The International Criminal Court (ICC) has declared Vladimir Putin a wanted man. He stands accused of war crimes, specifically the unlawful deportation and transfer of Ukrainian children to Russia. As a signatory to the Rome Statute, Mongolia was obliged to arrest him on his arrival on September 2. Instead, it rolled out the red carpet.

Of course, Putin would never have traveled if there was any chance of an arrest. The country had already assured Moscow the president would not be detained.

Sandwiched between two powerful neighbors, Russia and China, Mongolia has long been constrained in its freedom of maneuver, so Putin’s choice makes ruthless sense.

The issue has clearly been playing on the mind of the wanted man. He was forced to avoid the BRICS summit in South Africa last year, after the hosts first requested ICC exemption from arresting Putin and then negotiated non-attendance with the Russian leadership.

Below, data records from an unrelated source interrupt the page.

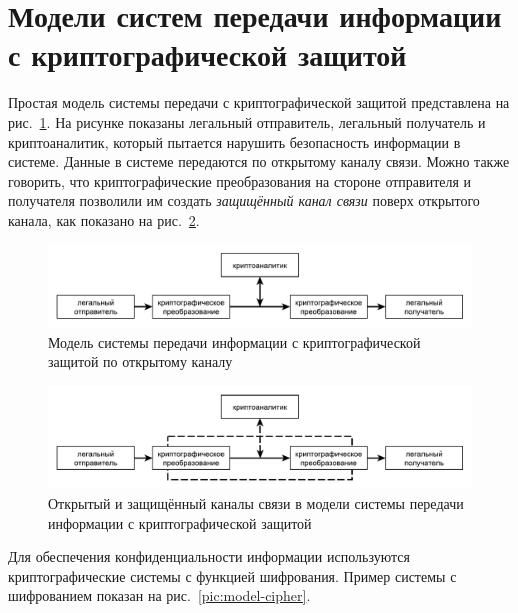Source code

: \section[Модели систем передачи информации]{Модели систем передачи информации с криптографической защитой}

Простая модель системы передачи с криптографической защитой представлена на рис.~\ref{pic:model-simple}. На рисунке показаны легальный отправитель, легальный получатель и криптоаналитик, который пытается нарушить безопасность информации в системе. Данные в системе передаются по открытому каналу связи. Можно также говорить, что криптографические преобразования на стороне отправителя и получателя позволили им создать \emph{защищённый канал связи} поверх открытого канала, как показано на рис.~\ref{pic:model-simple-with-channel}.

\begin{figure}[!thb]
	\centering
	\includegraphics[width=1.0\textwidth]{pic/model-simple}
	\caption{Модель системы передачи информации с криптографической защитой по открытому каналу\label{pic:model-simple}}
\end{figure}

\begin{figure}[!thb]
	\centering
	\includegraphics[width=1.0\textwidth]{pic/model-simple-with-channel}
	\caption{Открытый и защищённый каналы связи в модели системы передачи информации с криптографической защитой\label{pic:model-simple-with-channel}}
\end{figure}

Для обеспечения конфиденциальности информации используются криптографические системы с функцией шифрования. Пример системы с шифрованием показан на рис.~\ref{pic:model-cipher}.

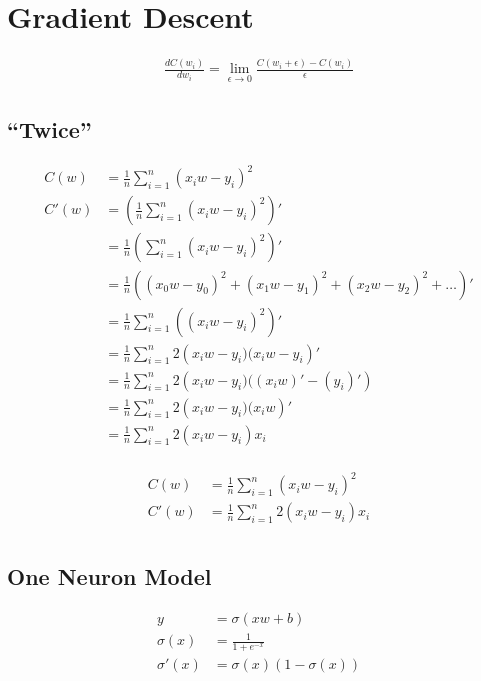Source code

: \documentclass{article}
\begin{document}
\section{Gradient Descent}

\begin{align}
    \frac{dC(w_i)}{dw_i} = \lim_{\epsilon \to 0}\frac{C(w_i + \epsilon) - C(w_i)}{\epsilon}
\end{align}

\subsection{``Twice''}

\begin{align}
    C(w) &= \frac{1}{n} \sum_{i=1}^{n} (x_i w - y_i)^2 \\
    C'(w) 
	&= \left(\frac{1}{n} \sum_{i=1}^{n} (x_i w - y_i)^2\right)' \\
	&= \frac{1}{n}\left(\sum_{i=1}^{n} (x_i w - y_i)^2\right)' \\
	&= \frac{1}{n}\left((x_0 w - y_0)^2 + (x_1 w - y_1)^2 + (x_2 w - y_2)^2 + \hdots \right)' \\
	&= \frac{1}{n}\sum_{i=1}^{n} \left((x_i w - y_i)^2\right)' \\
	&= \frac{1}{n}\sum_{i=1}^{n} 2\left(x_i w - y_i) (x_i w - y_i\right)' \\
	&= \frac{1}{n}\sum_{i=1}^{n} 2\left(x_i w - y_i) ((x_i w)' - (y_i)'\right) \\
	&= \frac{1}{n}\sum_{i=1}^{n} 2\left(x_i w - y_i) (x_i w \right)' \\
	&= \frac{1}{n}\sum_{i=1}^{n} 2\left(x_i w - y_i\right)x_i \\
\end{align}

\begin{align}
	C(w) &= \frac{1}{n} \sum_{i=1}^{n} (x_i w - y_i)^2 \\
	C'(w) &= \frac{1}{n}\sum_{i=1}^{n} 2\left(x_i w - y_i\right)x_i \\
\end{align}

\subsection{One Neuron Model}

\begin{align}
	y &= \sigma(xw + b) \\
	\sigma(x) &= \frac{1}{1 + e^{-x}} \\
	\sigma'(x) &= \sigma(x) (1-\sigma(x)) \\
\end{align}
\end{document}
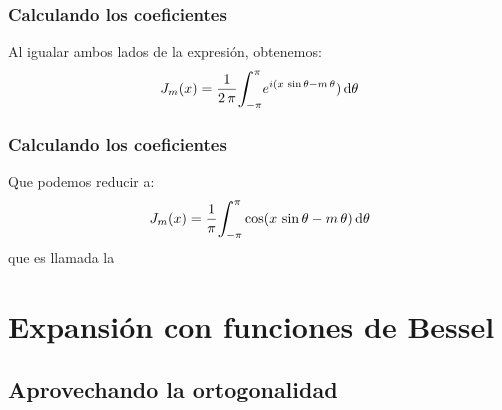 \documentclass[12pt]{beamer}
\begin{document}
\begin{frame}
\frametitle{Calculando los coeficientes}
Al igualar ambos lados de la expresión, obtenemos:
\pause
\begin{equation}
J_{m} (x) = \dfrac{1}{2 \, \pi} \scaleint{6ex}_{\bs -\pi}^{\pi} e^{i (x \, \sin \theta -  m \, \theta}) \dd{\theta}
\label{eq:ecuacion_27_30}
\end{equation}
\end{frame}
\begin{frame}
\frametitle{Calculando los coeficientes}
Que podemos reducir a:
\pause
\begin{equation}
J_{m} (x) = \dfrac{1}{\pi} \scaleint{6ex}_{\bs -\pi}^{\pi} \cos (x \, \sin \theta -  m \, \theta) \dd{\theta}
\label{eq:ecuacion_27_31}
\end{equation}
que es llamada la 
\end{frame}

\section{Expansión con funciones de Bessel}
\subsection{Aprovechando la ortogonalidad}
\end{document}
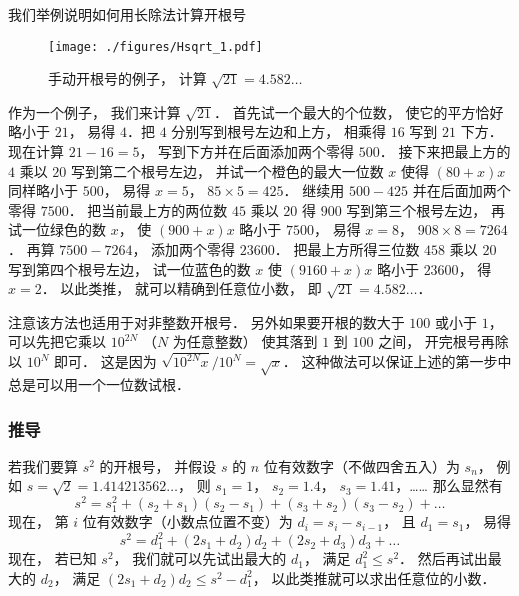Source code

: 
我们举例说明如何用长除法计算开根号
\begin{example}{}
\begin{figure}[ht]
\centering
\texttt{[image: ./figures/Hsqrt\_1.pdf]}
\caption{手动开根号的例子， 计算 $\sqrt{21} = 4.582\dots$} \label{Hsqrt_fig1}
\end{figure}
作为一个例子， 我们来计算 $\sqrt{21}$． 首先试一个最大的个位数， 使它的平方恰好略小于 $21$， 易得 $4$．把 $4$ 分别写到根号左边和上方， 相乘得 $16$ 写到 $21$ 下方． 现在计算 $21-16 = 5$， 写到下方并在后面添加两个零得 $500$． 接下来把最上方的 $4$ 乘以 $20$ 写到第二个根号左边， 并试一个橙色的最大一位数 $x$ 使得 $(80+x) x$ 同样略小于 $500$， 易得 $x = 5$， $85\times 5 = 425$． 继续用 $500-425$ 并在后面加两个零得 $7500$． 把当前最上方的两位数 $45$ 乘以 $20$ 得 $900$ 写到第三个根号左边， 再试一位绿色的数 $x$， 使 $(900+ x) x$ 略小于 $7500$， 易得 $x = 8$， $908\times 8 = 7264$． 再算 $7500-7264$， 添加两个零得 $23600$． 把最上方所得三位数 $458$ 乘以 $20$ 写到第四个根号左边， 试一位蓝色的数 $x$ 使 $(9160+x)x$ 略小于 $23600$， 得 $x = 2$． 以此类推， 就可以精确到任意位小数， 即 $\sqrt{21} = 4.582\dots$．

注意该方法也适用于对非整数开根号． 另外如果要开根的数大于 $100$ 或小于 $1$， 可以先把它乘以 $10^{2N}$ （$N$ 为任意整数） 使其落到 $1$ 到 $100$ 之间， 开完根号再除以 $10^N$ 即可． 这是因为 $\sqrt{10^{2N} x}/10^N =  \sqrt{x}$． 这种做法可以保证上述的第一步中总是可以用一个一位数试根．
\end{example}

\subsubsection{推导}
若我们要算 $s^2$ 的开根号， 并假设 $s$ 的 $n$ 位有效数字（不做四舍五入）为 $s_n$， 例如 $s = \sqrt{2} = 1.414213562\dots$， 则 $s_1 = 1$， $s_2=1.4$， $s_3=1.41$，…… 那么显然有
\begin{equation}
s^2 = s_1^2 + (s_2+s_1)(s_2-s_1) + (s_3+s_2)(s_3-s_2) + \dots
\end{equation}
现在， 第 $i$ 位有效数字（小数点位置不变）为 $d_i = s_i-s_{i-1}$， 且 $d_1 = s_1$， 易得
\begin{equation}
s^2 = d_1^2 + (2s_1 + d_2)d_2 + (2s_2 + d_3)d_3 + \dots
\end{equation}
现在， 若已知 $s^2$， 我们就可以先试出最大的 $d_1$， 满足 $d_1^2\leqslant s^2$． 然后再试出最大的 $d_2$， 满足 $(2s_1 + d_2)d_2 \leqslant s^2 - d_1^2$， 以此类推就可以求出任意位的小数．
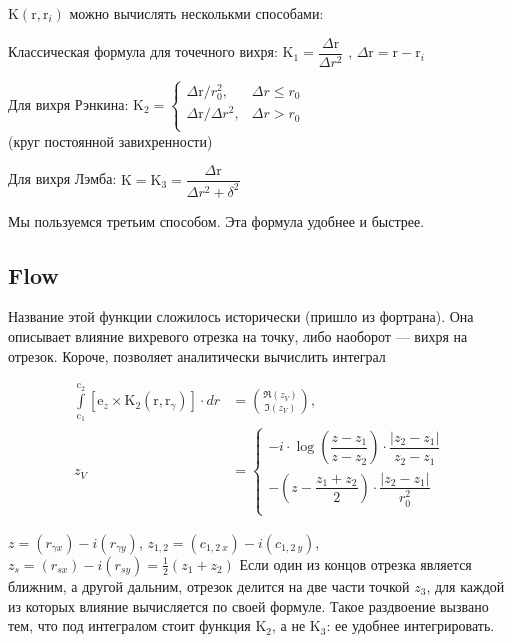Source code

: \documentclass[a4paper,14pt]{extreport}
\newcommand{\br}[1]{\boldsymbol{\mathrm{#1}}}
\renewcommand{\vec}[1]{\br{#1}}
\newenvironment{packed_enum}{
\begin{enumerate}
  \setlength{\itemsep}{1pt}
  \setlength{\parskip}{0pt}
  \setlength{\parsep}{0pt}
}{\end{enumerate}}
\begin{document}
$\br K (\br r, \br r_i)$ можно вычислять несколькми способами:
\begin{packed_enum}
\item Классическая формула для точечного вихря:
$\br K_1 = \dfrac {\Delta\br r}{\Delta r^2}$
, $\Delta \vec r = \vec r - \vec r_i$

\item Для вихря Рэнкина:
$\br K_2 = \begin{cases}
\Delta\br r / r_0^2,	&\Delta r \le r_0 \\
{\Delta\br r}/{\Delta r^2}, 	&\Delta r>r_0\\
\end{cases}$
\\ (круг постоянной завихренности)

\item Для вихря Лэмба:
$\br K = \br K_3 = \dfrac {\Delta\br r}{\Delta r^2 + \delta^2}$
\end{packed_enum}

Мы пользуемся третьим способом. Эта формула удобнее и быстрее.

\subsection{Flow}
\label{Flow}

Название этой функции сложилось исторически (пришло из фортрана). Она описывает влияние вихревого отрезка на точку, либо наоборот --- вихря на отрезок.
Короче, позволяет аналитически вычислить интеграл

\begin{equation}
\label{eq_Flow}
\begin{split}
\int\limits_{\vec c_1}^{\vec c_2} [\vec e_z \times \vec K_2(\vec r,\vec r_\gamma)] \cdot dr &= \binom{\Re(z_V)}{\Im(z_V)}, \\
z_V &= \begin{cases}
	-i \cdot \log \left(\dfrac{z-z_1}{z-z_2}\right) \cdot \dfrac{|z_2 - z_1|}{z_2 - z_1} \\
	- \left(z - \dfrac{z_1+z_2}{2} \right) \cdot \dfrac{|z_2 - z_1|}{r_0^2} \\
\end{cases}
\end{split}
\end{equation}

$z = (r_{\gamma x}) - i (r_{\gamma y})$, $z_{1,2} = (c_{1,2~x}) - i (c_{1,2~y})$, $z_s = (r_{sx}) - i (r_{sy}) = \frac{1}{2}(z_1 + z_2)$
Если один из концов отрезка является ближним, а другой дальним, 
отрезок делится на две части точкой $z_3$, для каждой
из которых влияние вычисляется по своей формуле.
Такое раздвоение вызвано тем, что под интегралом стоит
функция $\vec K_2$, а не $\vec K_3$: ее удобнее интегрировать.
\end{document}
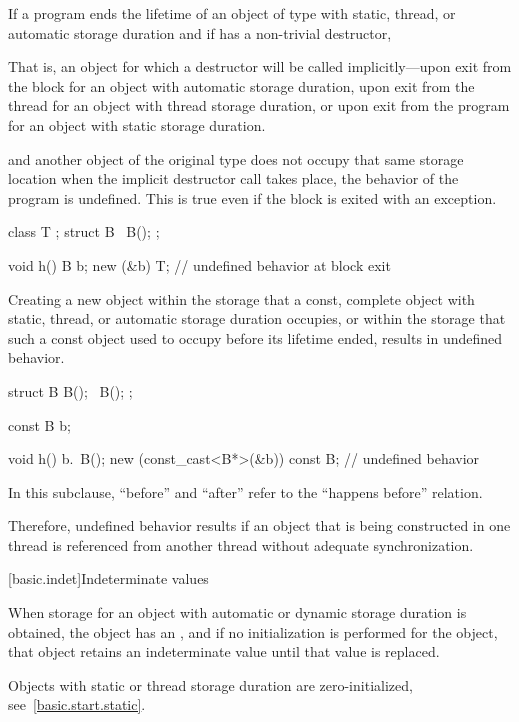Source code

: \pnum
If a program ends the lifetime of an object of type  with
static, thread,
or automatic
storage duration and if  has a non-trivial destructor,
\begin{footnote}
That
is, an object for which a destructor will be called
implicitly---upon exit from the block for an object with
automatic storage duration, upon exit from the thread for an object with
thread storage duration, or upon exit from the program for an object
with static storage duration.
\end{footnote}
and another object of the original type does not occupy
that same storage location when the implicit destructor call takes
place, the behavior of the program is undefined. This is true
even if the block is exited with an exception.
\begin{example}
\begin{codeblock}
class T { };
struct B {
   ~B();
};

void h() {
   B b;
   new (&b) T;
}                               // undefined behavior at block exit
\end{codeblock}
\end{example}

\pnum
Creating a new object within the storage that a const, complete
object with static, thread, or automatic storage duration occupies,
or within the storage that such a const object used to occupy before
its lifetime ended, results in undefined behavior.
\begin{example}
\begin{codeblock}
struct B {
  B();
  ~B();
};

const B b;

void h() {
  b.~B();
  new (const_cast<B*>(&b)) const B;     // undefined behavior
}
\end{codeblock}
\end{example}

\pnum
In this subclause, ``before'' and ``after'' refer to the ``happens before''
relation.
\begin{note}
Therefore, undefined behavior results
if an object that is being constructed in one thread is referenced from another
thread without adequate synchronization.
\end{note}

[basic.indet]{Indeterminate values}

\pnum
{}%
%
When storage for an object with automatic or dynamic storage duration
is obtained, the object has an , and if
no initialization is performed for the object, that object retains an
indeterminate value until that value is replaced.
\begin{note}
Objects with static or thread storage duration are zero-initialized,
see~\ref{basic.start.static}.
\end{note}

South African President Cyril Ramaphosa explained that an attempt to arrest Putin would be seen as a declaration of war with Russia. Mongolia is likely to have been guided by the same fear.

The Kremlin said Putin’s visit was at the invitation of Mongolian President Ukhnaa Khurelsukh, so he could join commemorations for the 85th anniversary of the Soviet-Mongolian victory over Japan at the Khalkhin Gol River. While it has framed the trip as a diplomatic and historical event, there are several targets Moscow wants to hit.

First, to distract attention from the developments in Kursk and to help maintain Putin’s image as a strong leader at home and abroad. It is difficult to reestablish Russia as a respected global power when its president is in isolation and has not attended key international gatherings for two years.

Kremlin advisors hope his “fearless” appearance will send a signal to his supporters that the West cannot dictate terms to Russia. His approval rating, though still extremely high, fell a little to 73.6% from 77.1% during August amid Moscow’s lethargic response to the Kursk incursion.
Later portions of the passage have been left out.